### Your instructions:
Lines below that include "passed" are the answer; copy each one.

### Input data:
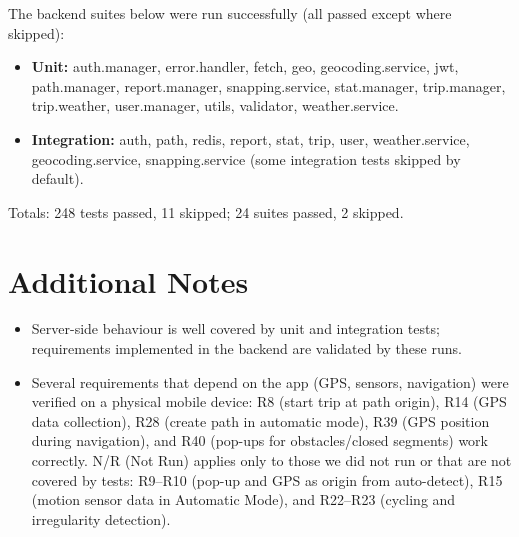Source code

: The backend suites below were run successfully (all passed except where skipped):
\begin{itemize}
    \item \textbf{Unit:} auth.manager, error.handler, fetch, geo, geocoding.service, jwt, path.manager, report.manager, snapping.service, stat.manager, trip.manager, trip.weather, user.manager, utils, validator, weather.service.
    \item \textbf{Integration:} auth, path, redis, report, stat, trip, user, weather.service, geocoding.service, snapping.service (some integration tests skipped by default).
\end{itemize}
Totals: 248 tests passed, 11 skipped; 24 suites passed, 2 skipped.

\section{Additional Notes}
\label{sec:additional_notes}
\begin{itemize}
    \item Server-side behaviour is well covered by unit and integration tests; requirements implemented in the backend are validated by these runs.
    \item Several requirements that depend on the app (GPS, sensors, navigation) were verified on a physical mobile device: R8 (start trip at path origin), R14 (GPS data collection), R28 (create path in automatic mode), R39 (GPS position during navigation), and R40 (pop-ups for obstacles/closed segments) work correctly. N/R (Not Run) applies only to those we did not run or that are not covered by tests: R9--R10 (pop-up and GPS as origin from auto-detect), R15 (motion sensor data in Automatic Mode), and R22--R23 (cycling and irregularity detection).
\end{itemize}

### Task result:
: The backend suites below were run successfully (all passed except where skipped):
Totals: 248 tests passed, 11 skipped; 24 suites passed, 2 skipped.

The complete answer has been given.